REQUIRED WORK:
Could you please retype the records exactly, minus their pictures?

--- START ---

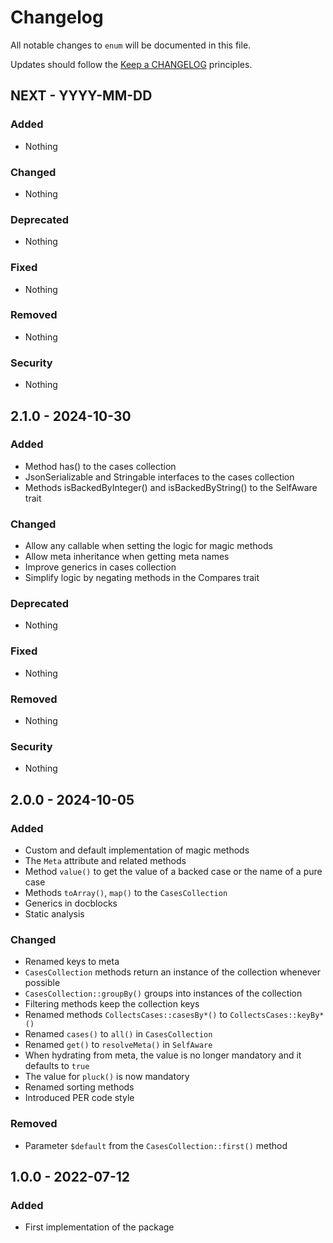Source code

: # Changelog

All notable changes to `enum` will be documented in this file.

Updates should follow the [Keep a CHANGELOG](https://keepachangelog.com/) principles.


## NEXT - YYYY-MM-DD

### Added
- Nothing

### Changed
- Nothing

### Deprecated
- Nothing

### Fixed
- Nothing

### Removed
- Nothing

### Security
- Nothing


## 2.1.0 - 2024-10-30

### Added
- Method has() to the cases collection
- JsonSerializable and Stringable interfaces to the cases collection
- Methods isBackedByInteger() and isBackedByString() to the SelfAware trait

### Changed
- Allow any callable when setting the logic for magic methods
- Allow meta inheritance when getting meta names
- Improve generics in cases collection
- Simplify logic by negating methods in the Compares trait

### Deprecated
- Nothing

### Fixed
- Nothing

### Removed
- Nothing

### Security
- Nothing


## 2.0.0 - 2024-10-05

### Added
- Custom and default implementation of magic methods
- The `Meta` attribute and related methods
- Method `value()` to get the value of a backed case or the name of a pure case
- Methods `toArray()`, `map()` to the `CasesCollection`
- Generics in docblocks
- Static analysis

### Changed
- Renamed keys to meta
- `CasesCollection` methods return an instance of the collection whenever possible
- `CasesCollection::groupBy()` groups into instances of the collection
- Filtering methods keep the collection keys
- Renamed methods `CollectsCases::casesBy*()` to `CollectsCases::keyBy*()`
- Renamed `cases()` to `all()` in `CasesCollection`
- Renamed `get()` to `resolveMeta()` in `SelfAware`
- When hydrating from meta, the value is no longer mandatory and it defaults to `true`
- The value for `pluck()` is now mandatory
- Renamed sorting methods
- Introduced PER code style

### Removed
- Parameter `$default` from the `CasesCollection::first()` method


## 1.0.0 - 2022-07-12

### Added
- First implementation of the package
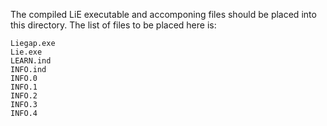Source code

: The compiled LiE executable and accomponing files should be placed into this directory.
The list of files to be placed here is:

    Liegap.exe
    Lie.exe
    LEARN.ind
    INFO.ind
    INFO.0
    INFO.1
    INFO.2
    INFO.3
    INFO.4
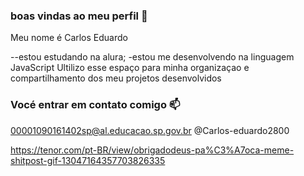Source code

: ### boas vindas ao meu perfil 💜

Meu nome é Carlos Eduardo

--estou estudando na alura;
-estou me desenvolvendo na linguagem JavaScript
Ultilizo esse espaço para minha organizaçao e compartilhamento dos meu projetos desenvolvidos

### Vocé entrar em contato comigo 📫

00001090161402sp@al.educacao.sp.gov.br
@Carlos-eduardo2800

https://tenor.com/pt-BR/view/obrigadodeus-pa%C3%A7oca-meme-shitpost-gif-13047164357703826335
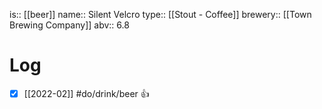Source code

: is:: [[beer]]
name:: Silent Velcro
type:: [[Stout - Coffee]]
brewery:: [[Town Brewing Company]]
abv:: 6.8

# Log
- [x] [[2022-02]] #do/drink/beer 👍
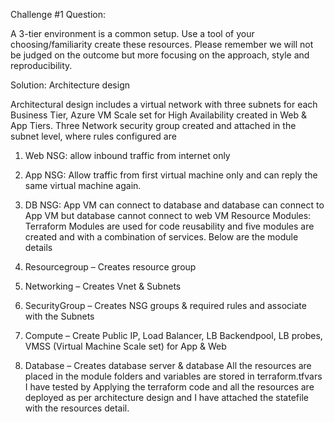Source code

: Challenge #1 Question:

A 3-tier environment is a common setup. Use a tool of your choosing/familiarity create these resources. Please remember we will not be judged on the outcome but more focusing on the approach, style and reproducibility.

Solution: 
Architecture design 
 

Architectural design includes a virtual network with three subnets for each Business Tier, Azure VM Scale set for High Availability created in Web & App Tiers.
Three Network security group created and attached in the subnet level, where rules configured are
1.	Web NSG: allow inbound traffic from internet only
2.	App NSG: Allow traffic from first virtual machine only and can reply the same virtual machine again.
3.	DB NSG: App VM can connect to database and database can connect to App VM but database cannot connect to web VM
Resource Modules: 
Terraform Modules are used for code reusability and five modules are created and with a combination of services. Below are the module details

1.	Resourcegroup – Creates resource group
2.	Networking – Creates Vnet & Subnets
3.	SecurityGroup – Creates NSG groups & required rules and associate with the Subnets
4.	Compute – Create Public IP, Load Balancer, LB Backendpool, LB probes, VMSS (Virtual Machine Scale set) for App & Web
5.	Database – Creates database server & database
All the resources are placed in the module folders and variables are stored in terraform.tfvars
I have tested by Applying the terraform code and all the resources are deployed as per architecture design and I have attached the statefile with the resources detail. 
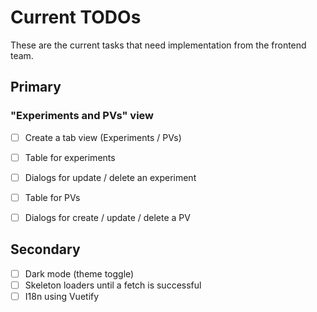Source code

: # Current TODOs

These are the current tasks that need implementation from the frontend team.

## Primary

### "Experiments and PVs" view

- [ ] Create a tab view (Experiments / PVs)
- [ ] Table for experiments
- [ ] Dialogs for update / delete an experiment
- [ ] Table for PVs
- [ ] Dialogs for create / update / delete a PV



## Secondary

- [ ] Dark mode (theme toggle)
- [ ] Skeleton loaders until a fetch is successful
- [ ] I18n using Vuetify
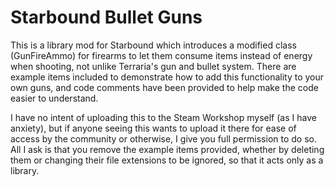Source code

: # Starbound Bullet Guns
This is a library mod for Starbound which introduces a modified class (GunFireAmmo) for firearms to let them consume items instead of energy when shooting, not unlike Terraria's gun and bullet system. There are example items included to demonstrate how to add this functionality to your own guns, and code comments have been provided to help make the code easier to understand.

I have no intent of uploading this to the Steam Workshop myself (as I have anxiety), but if anyone seeing this wants to upload it there for ease of access by the community or otherwise, I give you full permission to do so. All I ask is that you remove the example items provided, whether by deleting them or changing their file extensions to be ignored, so that it acts only as a library.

--- END ---

RESPONSE FOR THIS EXERCISE:
Source code

: # Changelog

All notable changes to `enum` will be documented in this file.

Updates should follow the [Keep a CHANGELOG](https://keepachangelog.com/) principles.


## NEXT - YYYY-MM-DD

### Added
- Nothing

### Changed
- Nothing

### Deprecated
- Nothing

### Fixed
- Nothing

### Removed
- Nothing

### Security
- Nothing


## 2.1.0 - 2024-10-30

### Added
- Method has() to the cases collection
- JsonSerializable and Stringable interfaces to the cases collection
- Methods isBackedByInteger() and isBackedByString() to the SelfAware trait

### Changed
- Allow any callable when setting the logic for magic methods
- Allow meta inheritance when getting meta names
- Improve generics in cases collection
- Simplify logic by negating methods in the Compares trait

### Deprecated
- Nothing

### Fixed
- Nothing

### Removed
- Nothing

### Security
- Nothing


## 2.0.0 - 2024-10-05

### Added
- Custom and default implementation of magic methods
- The `Meta` attribute and related methods
- Method `value()` to get the value of a backed case or the name of a pure case
- Methods `toArray()`, `map()` to the `CasesCollection`
- Generics in docblocks
- Static analysis

### Changed
- Renamed keys to meta
- `CasesCollection` methods return an instance of the collection whenever possible
- `CasesCollection::groupBy()` groups into instances of the collection
- Filtering methods keep the collection keys
- Renamed methods `CollectsCases::casesBy*()` to `CollectsCases::keyBy*()`
- Renamed `cases()` to `all()` in `CasesCollection`
- Renamed `get()` to `resolveMeta()` in `SelfAware`
- When hydrating from meta, the value is no longer mandatory and it defaults to `true`
- The value for `pluck()` is now mandatory
- Renamed sorting methods
- Introduced PER code style

### Removed
- Parameter `$default` from the `CasesCollection::first()` method


## 1.0.0 - 2022-07-12

### Added
- First implementation of the package
Source code

: The compiled LiE executable and accomponing files should be placed into this directory.
The list of files to be placed here is:

    Liegap.exe
    Lie.exe
    LEARN.ind
    INFO.ind
    INFO.0
    INFO.1
    INFO.2
    INFO.3
    INFO.4
Source code

: ### boas vindas ao meu perfil 💜

Meu nome é Carlos Eduardo

--estou estudando na alura;
-estou me desenvolvendo na linguagem JavaScript
Ultilizo esse espaço para minha organizaçao e compartilhamento dos meu projetos desenvolvidos

### Vocé entrar em contato comigo 📫

00001090161402sp@al.educacao.sp.gov.br
@Carlos-eduardo2800

https://tenor.com/pt-BR/view/obrigadodeus-pa%C3%A7oca-meme-shitpost-gif-13047164357703826335
Source code

: is:: [[beer]]
name:: Silent Velcro
type:: [[Stout - Coffee]]
brewery:: [[Town Brewing Company]]
abv:: 6.8

# Log
- [x] [[2022-02]] #do/drink/beer 👍
Source code

: Challenge #1 Question:

A 3-tier environment is a common setup. Use a tool of your choosing/familiarity create these resources. Please remember we will not be judged on the outcome but more focusing on the approach, style and reproducibility.

Solution: 
Architecture design 
 

Architectural design includes a virtual network with three subnets for each Business Tier, Azure VM Scale set for High Availability created in Web & App Tiers.
Three Network security group created and attached in the subnet level, where rules configured are
1.	Web NSG: allow inbound traffic from internet only
2.	App NSG: Allow traffic from first virtual machine only and can reply the same virtual machine again.
3.	DB NSG: App VM can connect to database and database can connect to App VM but database cannot connect to web VM
Resource Modules: 
Terraform Modules are used for code reusability and five modules are created and with a combination of services. Below are the module details

1.	Resourcegroup – Creates resource group
2.	Networking – Creates Vnet & Subnets
3.	SecurityGroup – Creates NSG groups & required rules and associate with the Subnets
4.	Compute – Create Public IP, Load Balancer, LB Backendpool, LB probes, VMSS (Virtual Machine Scale set) for App & Web
5.	Database – Creates database server & database
All the resources are placed in the module folders and variables are stored in terraform.tfvars
I have tested by Applying the terraform code and all the resources are deployed as per architecture design and I have attached the statefile with the resources detail. 
Source code

: # Current TODOs

These are the current tasks that need implementation from the frontend team.

## Primary

### "Experiments and PVs" view

- [ ] Create a tab view (Experiments / PVs)
- [ ] Table for experiments
- [ ] Dialogs for update / delete an experiment
- [ ] Table for PVs
- [ ] Dialogs for create / update / delete a PV



## Secondary

- [ ] Dark mode (theme toggle)
- [ ] Skeleton loaders until a fetch is successful
- [ ] I18n using Vuetify
Source code

: # Starbound Bullet Guns
This is a library mod for Starbound which introduces a modified class (GunFireAmmo) for firearms to let them consume items instead of energy when shooting, not unlike Terraria's gun and bullet system. There are example items included to demonstrate how to add this functionality to your own guns, and code comments have been provided to help make the code easier to understand.

I have no intent of uploading this to the Steam Workshop myself (as I have anxiety), but if anyone seeing this wants to upload it there for ease of access by the community or otherwise, I give you full permission to do so. All I ask is that you remove the example items provided, whether by deleting them or changing their file extensions to be ignored, so that it acts only as a library.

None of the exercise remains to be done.